**Problem requirements:** Scan the material for "could". Copy every line it appears in.

Records supplied START

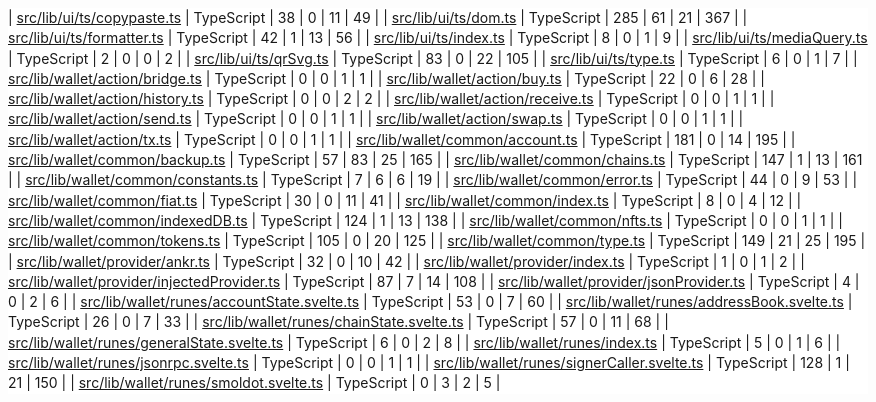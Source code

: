 | [src/lib/ui/ts/copypaste.ts](/src/lib/ui/ts/copypaste.ts) | TypeScript | 38 | 0 | 11 | 49 |
| [src/lib/ui/ts/dom.ts](/src/lib/ui/ts/dom.ts) | TypeScript | 285 | 61 | 21 | 367 |
| [src/lib/ui/ts/formatter.ts](/src/lib/ui/ts/formatter.ts) | TypeScript | 42 | 1 | 13 | 56 |
| [src/lib/ui/ts/index.ts](/src/lib/ui/ts/index.ts) | TypeScript | 8 | 0 | 1 | 9 |
| [src/lib/ui/ts/mediaQuery.ts](/src/lib/ui/ts/mediaQuery.ts) | TypeScript | 2 | 0 | 0 | 2 |
| [src/lib/ui/ts/qrSvg.ts](/src/lib/ui/ts/qrSvg.ts) | TypeScript | 83 | 0 | 22 | 105 |
| [src/lib/ui/ts/type.ts](/src/lib/ui/ts/type.ts) | TypeScript | 6 | 0 | 1 | 7 |
| [src/lib/wallet/action/bridge.ts](/src/lib/wallet/action/bridge.ts) | TypeScript | 0 | 0 | 1 | 1 |
| [src/lib/wallet/action/buy.ts](/src/lib/wallet/action/buy.ts) | TypeScript | 22 | 0 | 6 | 28 |
| [src/lib/wallet/action/history.ts](/src/lib/wallet/action/history.ts) | TypeScript | 0 | 0 | 2 | 2 |
| [src/lib/wallet/action/receive.ts](/src/lib/wallet/action/receive.ts) | TypeScript | 0 | 0 | 1 | 1 |
| [src/lib/wallet/action/send.ts](/src/lib/wallet/action/send.ts) | TypeScript | 0 | 0 | 1 | 1 |
| [src/lib/wallet/action/swap.ts](/src/lib/wallet/action/swap.ts) | TypeScript | 0 | 0 | 1 | 1 |
| [src/lib/wallet/action/tx.ts](/src/lib/wallet/action/tx.ts) | TypeScript | 0 | 0 | 1 | 1 |
| [src/lib/wallet/common/account.ts](/src/lib/wallet/common/account.ts) | TypeScript | 181 | 0 | 14 | 195 |
| [src/lib/wallet/common/backup.ts](/src/lib/wallet/common/backup.ts) | TypeScript | 57 | 83 | 25 | 165 |
| [src/lib/wallet/common/chains.ts](/src/lib/wallet/common/chains.ts) | TypeScript | 147 | 1 | 13 | 161 |
| [src/lib/wallet/common/constants.ts](/src/lib/wallet/common/constants.ts) | TypeScript | 7 | 6 | 6 | 19 |
| [src/lib/wallet/common/error.ts](/src/lib/wallet/common/error.ts) | TypeScript | 44 | 0 | 9 | 53 |
| [src/lib/wallet/common/fiat.ts](/src/lib/wallet/common/fiat.ts) | TypeScript | 30 | 0 | 11 | 41 |
| [src/lib/wallet/common/index.ts](/src/lib/wallet/common/index.ts) | TypeScript | 8 | 0 | 4 | 12 |
| [src/lib/wallet/common/indexedDB.ts](/src/lib/wallet/common/indexedDB.ts) | TypeScript | 124 | 1 | 13 | 138 |
| [src/lib/wallet/common/nfts.ts](/src/lib/wallet/common/nfts.ts) | TypeScript | 0 | 0 | 1 | 1 |
| [src/lib/wallet/common/tokens.ts](/src/lib/wallet/common/tokens.ts) | TypeScript | 105 | 0 | 20 | 125 |
| [src/lib/wallet/common/type.ts](/src/lib/wallet/common/type.ts) | TypeScript | 149 | 21 | 25 | 195 |
| [src/lib/wallet/provider/ankr.ts](/src/lib/wallet/provider/ankr.ts) | TypeScript | 32 | 0 | 10 | 42 |
| [src/lib/wallet/provider/index.ts](/src/lib/wallet/provider/index.ts) | TypeScript | 1 | 0 | 1 | 2 |
| [src/lib/wallet/provider/injectedProvider.ts](/src/lib/wallet/provider/injectedProvider.ts) | TypeScript | 87 | 7 | 14 | 108 |
| [src/lib/wallet/provider/jsonProvider.ts](/src/lib/wallet/provider/jsonProvider.ts) | TypeScript | 4 | 0 | 2 | 6 |
| [src/lib/wallet/runes/accountState.svelte.ts](/src/lib/wallet/runes/accountState.svelte.ts) | TypeScript | 53 | 0 | 7 | 60 |
| [src/lib/wallet/runes/addressBook.svelte.ts](/src/lib/wallet/runes/addressBook.svelte.ts) | TypeScript | 26 | 0 | 7 | 33 |
| [src/lib/wallet/runes/chainState.svelte.ts](/src/lib/wallet/runes/chainState.svelte.ts) | TypeScript | 57 | 0 | 11 | 68 |
| [src/lib/wallet/runes/generalState.svelte.ts](/src/lib/wallet/runes/generalState.svelte.ts) | TypeScript | 6 | 0 | 2 | 8 |
| [src/lib/wallet/runes/index.ts](/src/lib/wallet/runes/index.ts) | TypeScript | 5 | 0 | 1 | 6 |
| [src/lib/wallet/runes/jsonrpc.svelte.ts](/src/lib/wallet/runes/jsonrpc.svelte.ts) | TypeScript | 0 | 0 | 1 | 1 |
| [src/lib/wallet/runes/signerCaller.svelte.ts](/src/lib/wallet/runes/signerCaller.svelte.ts) | TypeScript | 128 | 1 | 21 | 150 |
| [src/lib/wallet/runes/smoldot.svelte.ts](/src/lib/wallet/runes/smoldot.svelte.ts) | TypeScript | 0 | 3 | 2 | 5 |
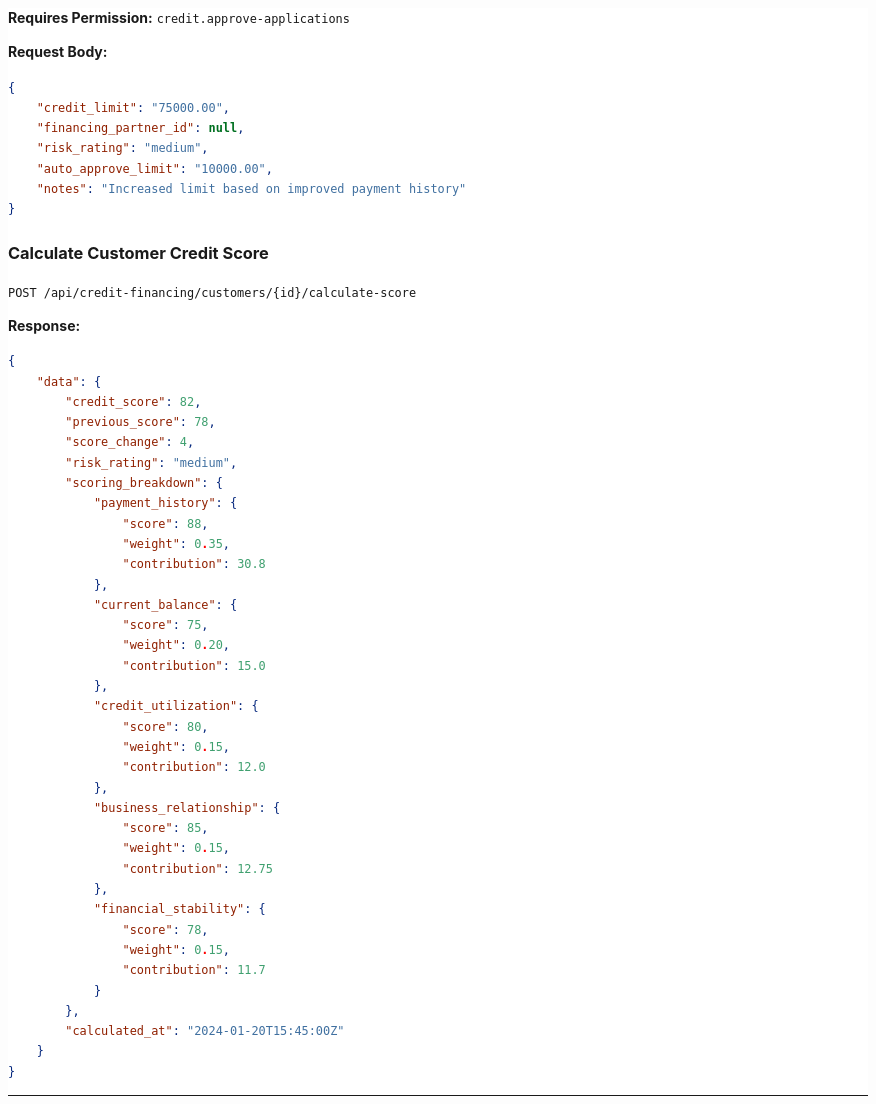 **Requires Permission:** `credit.approve-applications`

**Request Body:**
```json
{
    "credit_limit": "75000.00",
    "financing_partner_id": null,
    "risk_rating": "medium",
    "auto_approve_limit": "10000.00",
    "notes": "Increased limit based on improved payment history"
}
```

### Calculate Customer Credit Score

```http
POST /api/credit-financing/customers/{id}/calculate-score
```

**Response:**
```json
{
    "data": {
        "credit_score": 82,
        "previous_score": 78,
        "score_change": 4,
        "risk_rating": "medium",
        "scoring_breakdown": {
            "payment_history": {
                "score": 88,
                "weight": 0.35,
                "contribution": 30.8
            },
            "current_balance": {
                "score": 75,
                "weight": 0.20,
                "contribution": 15.0
            },
            "credit_utilization": {
                "score": 80,
                "weight": 0.15,
                "contribution": 12.0
            },
            "business_relationship": {
                "score": 85,
                "weight": 0.15,
                "contribution": 12.75
            },
            "financial_stability": {
                "score": 78,
                "weight": 0.15,
                "contribution": 11.7
            }
        },
        "calculated_at": "2024-01-20T15:45:00Z"
    }
}
```

---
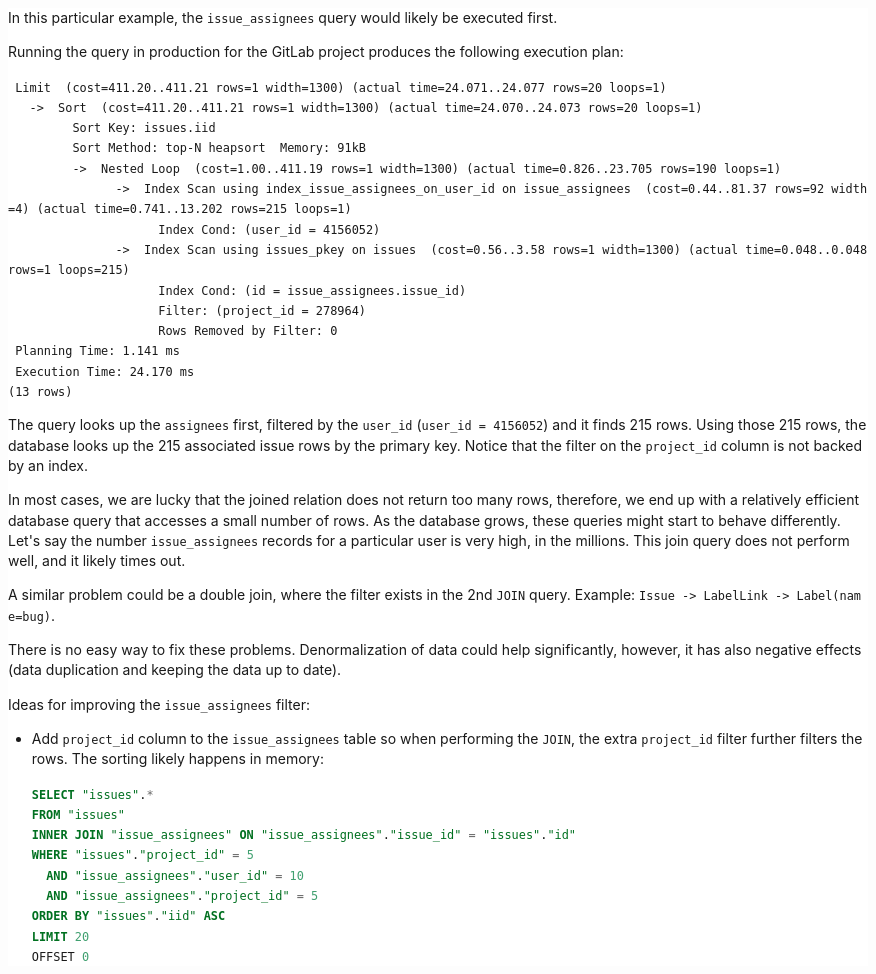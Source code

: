 In this particular example, the `issue_assignees` query would likely be executed first.

Running the query in production for the GitLab project produces the following execution plan:

```plaintext
 Limit  (cost=411.20..411.21 rows=1 width=1300) (actual time=24.071..24.077 rows=20 loops=1)
   ->  Sort  (cost=411.20..411.21 rows=1 width=1300) (actual time=24.070..24.073 rows=20 loops=1)
         Sort Key: issues.iid
         Sort Method: top-N heapsort  Memory: 91kB
         ->  Nested Loop  (cost=1.00..411.19 rows=1 width=1300) (actual time=0.826..23.705 rows=190 loops=1)
               ->  Index Scan using index_issue_assignees_on_user_id on issue_assignees  (cost=0.44..81.37 rows=92 width=4) (actual time=0.741..13.202 rows=215 loops=1)
                     Index Cond: (user_id = 4156052)
               ->  Index Scan using issues_pkey on issues  (cost=0.56..3.58 rows=1 width=1300) (actual time=0.048..0.048 rows=1 loops=215)
                     Index Cond: (id = issue_assignees.issue_id)
                     Filter: (project_id = 278964)
                     Rows Removed by Filter: 0
 Planning Time: 1.141 ms
 Execution Time: 24.170 ms
(13 rows)
```

The query looks up the `assignees` first, filtered by the `user_id` (`user_id = 4156052`) and it finds 215 rows. Using those 215 rows, the database looks up the 215 associated issue rows by the primary key. Notice that the filter on the `project_id` column is not backed by an index.

In most cases, we are lucky that the joined relation does not return too many rows, therefore, we end up with a relatively efficient database query that accesses a small number of rows. As the database grows, these queries might start to behave differently. Let's say the number `issue_assignees` records for a particular user is very high, in the millions. This join query does not perform well, and it likely times out.

A similar problem could be a double join, where the filter exists in the 2nd `JOIN` query. Example: `Issue -> LabelLink -> Label(name=bug)`.

There is no easy way to fix these problems. Denormalization of data could help significantly, however, it has also negative effects (data duplication and keeping the data up to date).

Ideas for improving the `issue_assignees` filter:

- Add `project_id` column to the `issue_assignees` table so when performing the `JOIN`, the extra `project_id` filter further filters the rows. The sorting likely happens in memory:

  ```sql
  SELECT "issues".*
  FROM "issues"
  INNER JOIN "issue_assignees" ON "issue_assignees"."issue_id" = "issues"."id"
  WHERE "issues"."project_id" = 5
    AND "issue_assignees"."user_id" = 10
    AND "issue_assignees"."project_id" = 5
  ORDER BY "issues"."iid" ASC
  LIMIT 20
  OFFSET 0
  ```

Records supplied END

**Task output:**
A similar problem could be a double join, where the filter exists in the 2nd `JOIN` query. Example: `Issue -> LabelLink -> Label(name=bug)`.
There is no easy way to fix these problems. Denormalization of data could help significantly, however, it has also negative effects (data duplication and keeping the data up to date).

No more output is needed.